Foto: Julio de la Nuez.
Foto: Julio de la Nuez.

Habey Hechavarría Prado

El Nuevo Herald/03/17/2015.

La eficacia del teatro no radica en su espectacularidad sino en lograr un tipo específico de comunicación artística y humana. Sin embargo, en varias ocasiones la buena confección y el arte teatral se funden en una sola pieza.

La reciente producción de Artefactus Cultural Project, Fundación Cuatrogatos y el Centro Cultural Español confirma tales afirmaciones, junto a otra antigua máxima. La puesta en escena Mi platero, que dirigió Eddy Díaz Souza a partir del texto dramático de Antonio Orlando Rodríguez y del propio director, nos recuerda que una obra cabal transforma el mundo.

Mi platero parece una conspiración poética. Los autores tomaron subrepticiamente numerosos aspectos o detalles de la creación y las historias personales de dos figuras influyentes, en modos distintos, para la literatura española e hispanoamericana. La operación literaria obtuvo más logros dramatúrgicos que percances y, principalmente, dos hallazgos.
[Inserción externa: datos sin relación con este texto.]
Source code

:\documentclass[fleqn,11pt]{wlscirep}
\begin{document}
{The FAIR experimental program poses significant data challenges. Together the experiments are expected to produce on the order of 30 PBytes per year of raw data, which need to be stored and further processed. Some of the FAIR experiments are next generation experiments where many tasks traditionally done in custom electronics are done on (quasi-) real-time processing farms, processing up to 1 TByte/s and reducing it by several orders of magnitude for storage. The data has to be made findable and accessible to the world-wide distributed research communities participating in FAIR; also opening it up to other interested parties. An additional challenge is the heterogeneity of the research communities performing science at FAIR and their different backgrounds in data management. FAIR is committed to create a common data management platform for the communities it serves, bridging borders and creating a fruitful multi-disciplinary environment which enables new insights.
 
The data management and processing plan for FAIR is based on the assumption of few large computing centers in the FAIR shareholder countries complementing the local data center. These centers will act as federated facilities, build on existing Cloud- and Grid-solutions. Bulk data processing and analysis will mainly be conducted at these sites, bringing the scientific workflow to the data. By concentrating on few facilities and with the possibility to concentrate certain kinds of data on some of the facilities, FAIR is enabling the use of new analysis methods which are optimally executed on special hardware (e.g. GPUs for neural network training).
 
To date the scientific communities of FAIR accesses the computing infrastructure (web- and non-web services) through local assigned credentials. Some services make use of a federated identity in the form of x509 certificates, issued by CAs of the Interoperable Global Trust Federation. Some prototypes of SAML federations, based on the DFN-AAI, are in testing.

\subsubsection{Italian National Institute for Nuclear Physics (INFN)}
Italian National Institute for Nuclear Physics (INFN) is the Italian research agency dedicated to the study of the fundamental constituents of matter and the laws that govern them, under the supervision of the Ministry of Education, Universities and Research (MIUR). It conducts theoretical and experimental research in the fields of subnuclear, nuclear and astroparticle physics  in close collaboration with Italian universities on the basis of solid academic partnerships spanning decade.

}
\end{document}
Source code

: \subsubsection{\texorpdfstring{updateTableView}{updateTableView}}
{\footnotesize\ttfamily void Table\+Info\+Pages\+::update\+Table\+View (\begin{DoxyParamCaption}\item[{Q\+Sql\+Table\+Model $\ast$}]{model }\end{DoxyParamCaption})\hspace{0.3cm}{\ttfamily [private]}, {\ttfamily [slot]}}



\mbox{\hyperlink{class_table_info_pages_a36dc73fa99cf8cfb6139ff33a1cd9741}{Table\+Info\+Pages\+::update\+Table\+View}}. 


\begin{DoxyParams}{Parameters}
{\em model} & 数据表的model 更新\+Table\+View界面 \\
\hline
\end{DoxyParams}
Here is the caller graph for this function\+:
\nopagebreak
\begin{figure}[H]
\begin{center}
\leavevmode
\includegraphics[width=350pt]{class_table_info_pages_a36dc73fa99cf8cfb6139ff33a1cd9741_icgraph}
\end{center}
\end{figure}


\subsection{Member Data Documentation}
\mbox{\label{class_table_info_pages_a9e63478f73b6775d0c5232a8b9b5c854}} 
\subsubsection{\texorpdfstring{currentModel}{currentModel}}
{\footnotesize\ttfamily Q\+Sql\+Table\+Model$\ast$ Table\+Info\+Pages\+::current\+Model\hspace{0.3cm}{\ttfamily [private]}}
El primer acierto fue convertir en dos espléndidos personajes dramáticos a Juan Ramón Jiménez, autor de la prosa Platero y yo y Premio Nobel de Literatura 1956, y a su legendaria esposa, Zenobia Camprubí, casi a la vez que en su España natal emergieran como personajes cinematográficos. El segundo acierto, más importante, emana del aroma de escritura auténtica que, habiendo madurado a la sombra de la investigación, culmina en una obra efectivamente juguetona, fresca, repleta de sugerencias líricas y de citas. Pues las referencias históricas, los guiños de todo tipo y muchas alusiones a países y culturas (incluyendo a Miami) facturan lo más auténtico de la propuesta: adoptar los parámetros de un texto plural que se disfruta en diferentes niveles de comprensión.
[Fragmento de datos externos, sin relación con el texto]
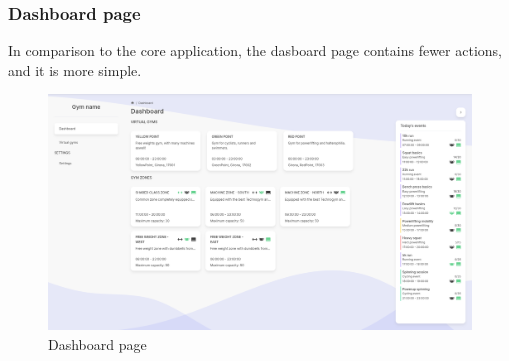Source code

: \documentclass[a4paper, 12pt, oneside]{book}
\begin{document}
\subsubsection{Dashboard page}
In comparison to the core application, the dasboard page contains fewer actions, and it is more simple.
\begin{figure}[H]
	\centering
	\includegraphics[width=\textwidth]{assets/client-screenshots/dashboard.png}
	\caption{Dashboard page}
\end{figure}
\end{document}
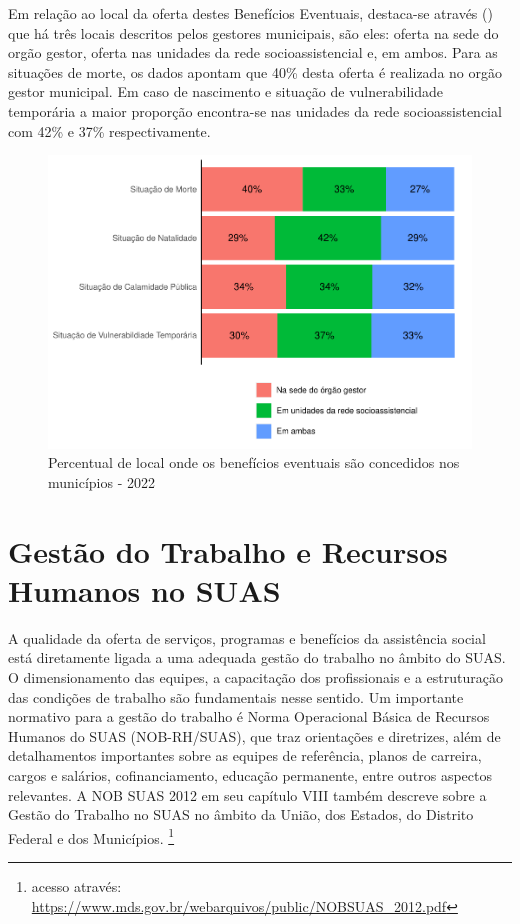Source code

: \documentclass[
  brazilian]{report}
\begin{document}
Em relação ao local da oferta destes Benefícios Eventuais, destaca-se
através () que há três locais descritos pelos
gestores municipais, são eles: oferta na sede do orgão gestor, oferta
nas unidades da rede socioassistencial e, em ambos. Para as situações de
morte, os dados apontam que 40\% desta oferta é realizada no orgão
gestor municipal. Em caso de nascimento e situação de vulnerabilidade
temporária a maior proporção encontra-se nas unidades da rede
socioassistencial com 42\% e 37\% respectivamente.

\begin{figure}
\includegraphics{Censo-SUAS-2022_files/figure-latex/be-local-1} \caption[Percentual de local onde os benefícios eventuais são concedidos nos municípios - 2022]{Percentual de local onde os benefícios eventuais são concedidos nos municípios - 2022}\label{fig:be-local}
\end{figure}

\hypertarget{gestuxe3o-do-trabalho-e-recursos-humanos-no-suas}{%
\chapter{Gestão do Trabalho e Recursos Humanos no
SUAS}\label{gestuxe3o-do-trabalho-e-recursos-humanos-no-suas}}

A qualidade da oferta de serviços, programas e benefícios da assistência
social está diretamente ligada a uma adequada gestão do trabalho no
âmbito do SUAS. O dimensionamento das equipes, a capacitação dos
profissionais e a estruturação das condições de trabalho são
fundamentais nesse sentido. Um importante normativo para a gestão do
trabalho é Norma Operacional Básica de Recursos Humanos do SUAS
(NOB-RH/SUAS), que traz orientações e diretrizes, além de detalhamentos
importantes sobre as equipes de referência, planos de carreira, cargos e
salários, cofinanciamento, educação permanente, entre outros aspectos
relevantes. A NOB SUAS 2012 em seu capítulo VIII também descreve sobre a
Gestão do Trabalho no SUAS no âmbito da União, dos Estados, do Distrito
Federal e dos Municípios.
\footnote{acesso através:\url{ https://www.mds.gov.br/webarquivos/public/NOBSUAS_2012.pdf}}
\end{document}
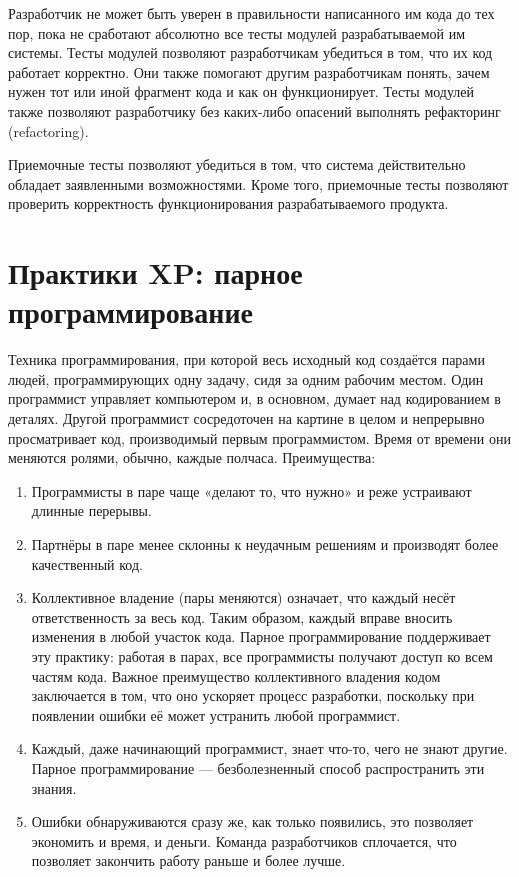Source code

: \documentclass{article}
\let\stdsection\section
\renewcommand\section{\newpage\stdsection}
\begin{document}
    Разработчик не может быть уверен в правильности написанного им кода до тех пор, пока не сработают абсолютно все тесты модулей разрабатываемой им системы. Тесты модулей позволяют разработчикам убедиться в том, что их код работает корректно. Они также помогают другим разработчикам понять, зачем нужен тот или иной фрагмент кода и как он функционирует. Тесты модулей также позволяют разработчику без каких-либо опасений выполнять рефакторинг (refactoring).

    Приемочные тесты позволяют убедиться в том, что система действительно обладает заявленными возможностями. Кроме того, приемочные тесты позволяют проверить корректность функционирования разрабатываемого продукта.

\section{Практики XP: парное программирование}
    Техника программирования, при которой весь исходный код создаётся парами людей, программирующих одну задачу, сидя за одним рабочим местом. Один программист управляет компьютером и, в основном, думает над кодированием в деталях. Другой программист сосредоточен на картине в целом и непрерывно просматривает код, производимый первым программистом. Время от времени они меняются ролями, обычно, каждые полчаса.
    Преимущества:
    \begin{enumerate}
        \item Программисты в паре чаще «делают то, что нужно» и реже устраивают длинные перерывы.
        \item Партнёры в паре менее склонны к неудачным решениям и производят более качественный код.
        \item Коллективное владение (пары меняются) означает, что каждый несёт ответственность за весь код. Таким образом, каждый вправе вносить изменения в любой участок кода. Парное программирование поддерживает эту практику: работая в парах, все программисты получают доступ ко всем частям кода. Важное преимущество коллективного владения кодом заключается в том, что оно ускоряет процесс разработки, поскольку при появлении ошибки её может устранить любой программист.
        \item Каждый, даже начинающий программист, знает что-то, чего не знают другие. Парное программирование — безболезненный способ распространить эти знания.
        \item Ошибки обнаруживаются сразу же, как только появились, это позволяет экономить и время, и деньги. Команда разработчиков сплочается, что позволяет закончить работу раньше и более лучше.
    \end{enumerate}
\end{document}
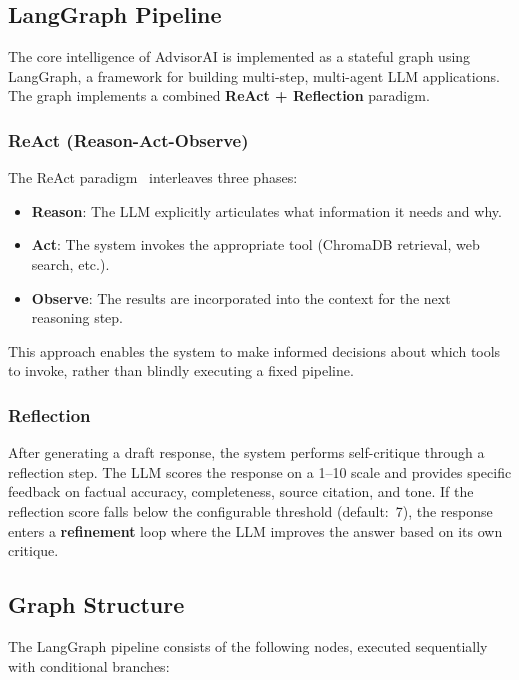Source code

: \documentclass[conference,compsoc]{IEEEtran}
\begin{document}
\subsection{LangGraph Pipeline}

The core intelligence of AdvisorAI is implemented as a stateful graph using LangGraph, a framework for building multi-step, multi-agent LLM applications. The graph implements a combined \textbf{ReAct + Reflection} paradigm.

\subsubsection{ReAct (Reason-Act-Observe)}

The ReAct paradigm~\cite{yao2023react} interleaves three phases:

\begin{itemize}
    \item \textbf{Reason}: The LLM explicitly articulates what information it needs and why.
    \item \textbf{Act}: The system invokes the appropriate tool (ChromaDB retrieval, web search, etc.).
    \item \textbf{Observe}: The results are incorporated into the context for the next reasoning step.
\end{itemize}

This approach enables the system to make informed decisions about which tools to invoke, rather than blindly executing a fixed pipeline.

\subsubsection{Reflection}

After generating a draft response, the system performs self-critique through a reflection step. The LLM scores the response on a 1--10 scale and provides specific feedback on factual accuracy, completeness, source citation, and tone. If the reflection score falls below the configurable threshold (default:~7), the response enters a \textbf{refinement} loop where the LLM improves the answer based on its own critique.

\subsection{Graph Structure}

The LangGraph pipeline consists of the following nodes, executed sequentially with conditional branches:
\end{document}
A la vez, en una obra donde los sujetos son dos consumados perorantes, el eje del discurso escénico ratifica el valor del secreto porque lo esencial se revela pero nunca se dice. Este efecto estético tan poco común, que coloca el espectáculo en aquel semipoblado territorio del teatro de arte en Miami, surge de la feliz articulación de varios recursos.

El vigor de los personajes que defienden con buena técnica, delicadeza y abundante humor los intérpretes Maribel Barrios y Leandro Peraza, alcanza momentos conmovedores. La plasticidad de la narración teatral fue ambientada generosamente por el memorable diseño de luces que concibió Pedro Balmaseda. La escenografía, la utilería escénica de María Sánchez y Alexis Lago, junto a la banda sonora de Nelson Jiménez, tuvieron la gracia y la virtud de integrar la imagen onírica que gobierna la obra. El montaje pertenece a esa categoría de teatro juvenil (o familiar), donde se conserva la ingenuidad sin ñoñerías, propia del verdadero teatro para niños, e incorpora el gesto contemporáneo que desmonta con libertad los relatos establecidos por la intelectualidad oficial y los centros del poder.